Analysis of beam hardening streaks in tomography

TL;DR

This paper investigates the nonlinear effects of beam hardening in X-ray CT, characterizing streak artifacts caused by spectrum-dependent attenuation and providing explicit expressions for their behavior.

Contribution

It offers a mathematical characterization of beam hardening streak artifacts and derives explicit formulas for their leading singular behavior in CT images.

Findings

Characterization of streak artifacts due to beam hardening.

Explicit expression for the leading singular behavior of artifacts.

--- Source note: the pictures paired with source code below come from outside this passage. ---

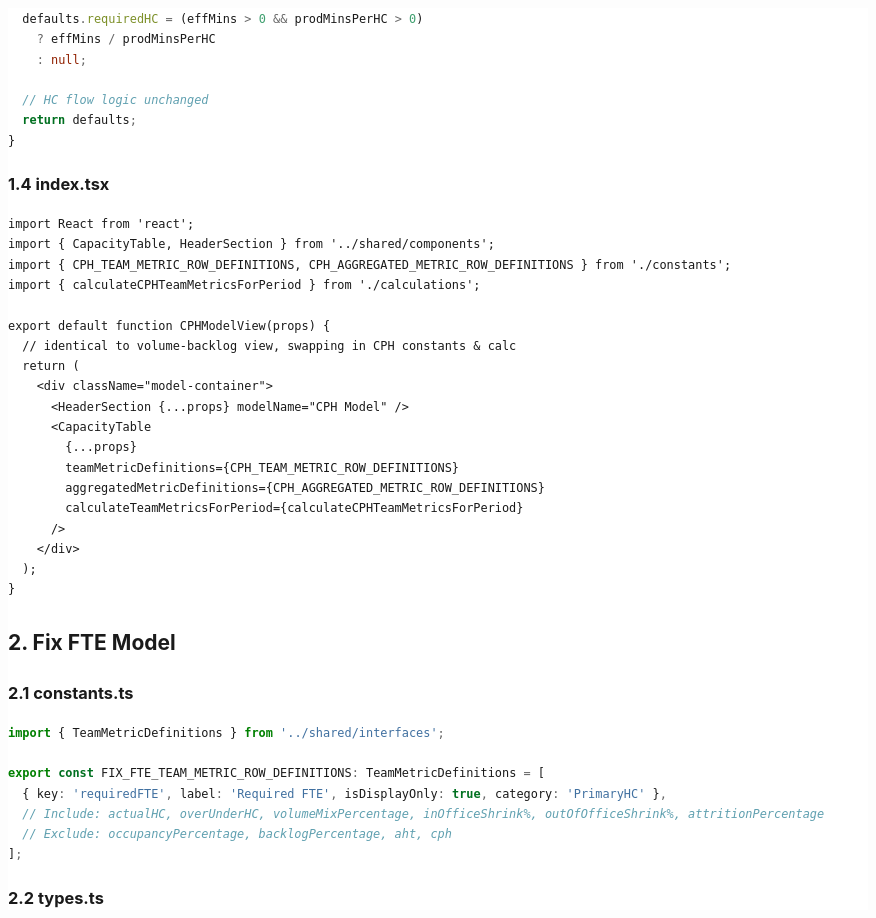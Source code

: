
 ```typescript
  defaults.requiredHC = (effMins > 0 && prodMinsPerHC > 0)
    ? effMins / prodMinsPerHC
    : null;

  // HC flow logic unchanged
  return defaults;
}
```


### 1.4 index.tsx

```tsx
import React from 'react';
import { CapacityTable, HeaderSection } from '../shared/components';
import { CPH_TEAM_METRIC_ROW_DEFINITIONS, CPH_AGGREGATED_METRIC_ROW_DEFINITIONS } from './constants';
import { calculateCPHTeamMetricsForPeriod } from './calculations';

export default function CPHModelView(props) {
  // identical to volume-backlog view, swapping in CPH constants & calc
  return (
    <div className="model-container">
      <HeaderSection {...props} modelName="CPH Model" />
      <CapacityTable
        {...props}
        teamMetricDefinitions={CPH_TEAM_METRIC_ROW_DEFINITIONS}
        aggregatedMetricDefinitions={CPH_AGGREGATED_METRIC_ROW_DEFINITIONS}
        calculateTeamMetricsForPeriod={calculateCPHTeamMetricsForPeriod}
      />
    </div>
  );
}
```


## 2. Fix FTE Model

### 2.1 constants.ts

```typescript
import { TeamMetricDefinitions } from '../shared/interfaces';

export const FIX_FTE_TEAM_METRIC_ROW_DEFINITIONS: TeamMetricDefinitions = [
  { key: 'requiredFTE', label: 'Required FTE', isDisplayOnly: true, category: 'PrimaryHC' },
  // Include: actualHC, overUnderHC, volumeMixPercentage, inOfficeShrink%, outOfOfficeShrink%, attritionPercentage
  // Exclude: occupancyPercentage, backlogPercentage, aht, cph
];
```


### 2.2 types.ts
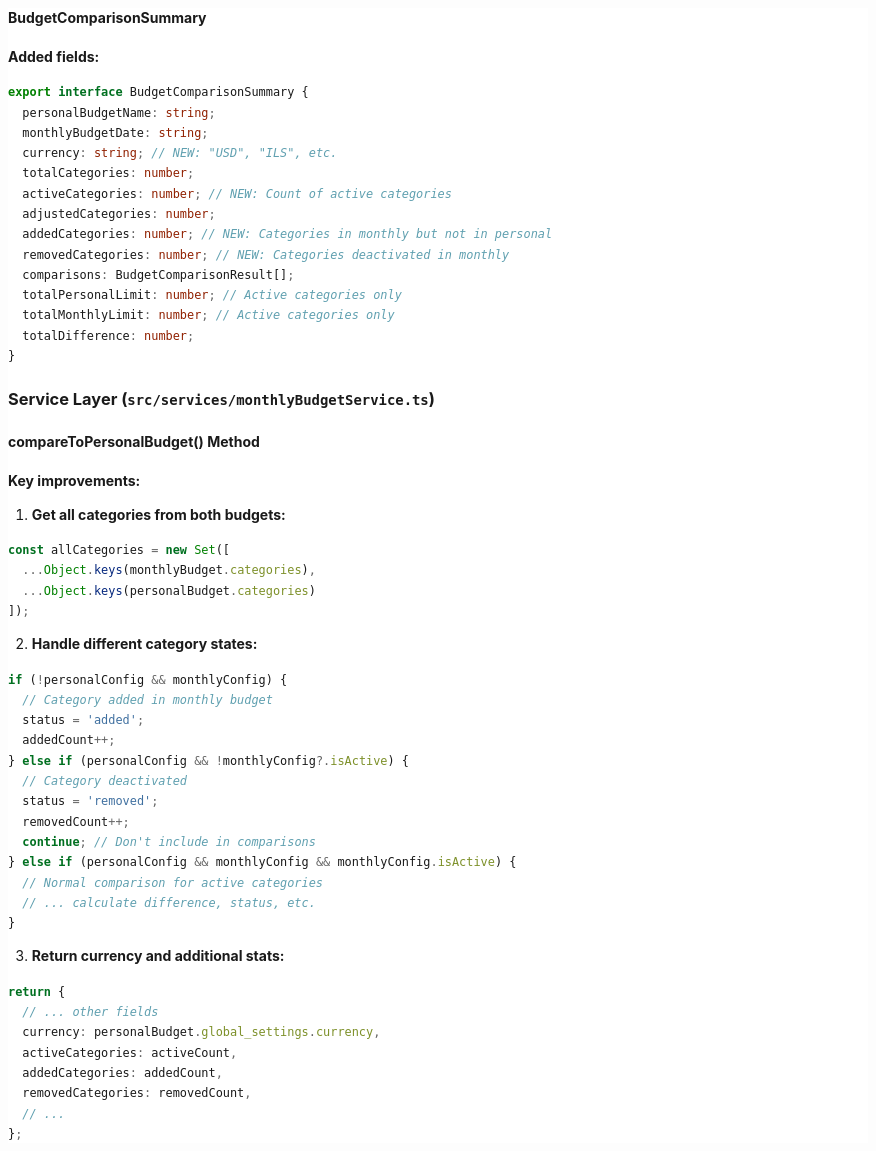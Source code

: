 #### BudgetComparisonSummary
**Added fields:**
```typescript
export interface BudgetComparisonSummary {
  personalBudgetName: string;
  monthlyBudgetDate: string;
  currency: string; // NEW: "USD", "ILS", etc.
  totalCategories: number;
  activeCategories: number; // NEW: Count of active categories
  adjustedCategories: number;
  addedCategories: number; // NEW: Categories in monthly but not in personal
  removedCategories: number; // NEW: Categories deactivated in monthly
  comparisons: BudgetComparisonResult[];
  totalPersonalLimit: number; // Active categories only
  totalMonthlyLimit: number; // Active categories only
  totalDifference: number;
}
```

### Service Layer (`src/services/monthlyBudgetService.ts`)

#### compareToPersonalBudget() Method
**Key improvements:**

1. **Get all categories from both budgets:**
```typescript
const allCategories = new Set([
  ...Object.keys(monthlyBudget.categories),
  ...Object.keys(personalBudget.categories)
]);
```

2. **Handle different category states:**
```typescript
if (!personalConfig && monthlyConfig) {
  // Category added in monthly budget
  status = 'added';
  addedCount++;
} else if (personalConfig && !monthlyConfig?.isActive) {
  // Category deactivated
  status = 'removed';
  removedCount++;
  continue; // Don't include in comparisons
} else if (personalConfig && monthlyConfig && monthlyConfig.isActive) {
  // Normal comparison for active categories
  // ... calculate difference, status, etc.
}
```

3. **Return currency and additional stats:**
```typescript
return {
  // ... other fields
  currency: personalBudget.global_settings.currency,
  activeCategories: activeCount,
  addedCategories: addedCount,
  removedCategories: removedCount,
  // ...
};
```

Numerical validation of theoretical results.

Abstract

The mathematical foundation of X-ray CT is based on the assumption that by measuring the attenuation of X-rays passing through an object, one can recover the integrals of the attenuation coefficient $\mu(x)$ along a sufficiently rich family of lines $L$, $\int_L \mu(x) \text{d} x$. This assumption is inaccurate because the energy spectrum of an X-ray beam in a typical CT scanner is wide. At the same time, the X-ray attenuation coefficient of most materials is energy-dependent, and this dependence varies among materials. Thus, reconstruction from X-ray CT data is a nonlinear problem. If the nonlinear nature of CT data is ignored and a conventional linear reconstruction formula is used, which is frequently the case, the resulting image contains beam-hardening artifacts such as streaks. In this work, we describe the nonlinearity of CT data using the conventional model accepted by all CT practitioners. Our main result is the characterization of streak artifacts caused by nonlinearity. We also obtain an explicit expression for the leading singular behavior of the artifacts. Finally, a numerical experiment is conducted to validate the theoretical results.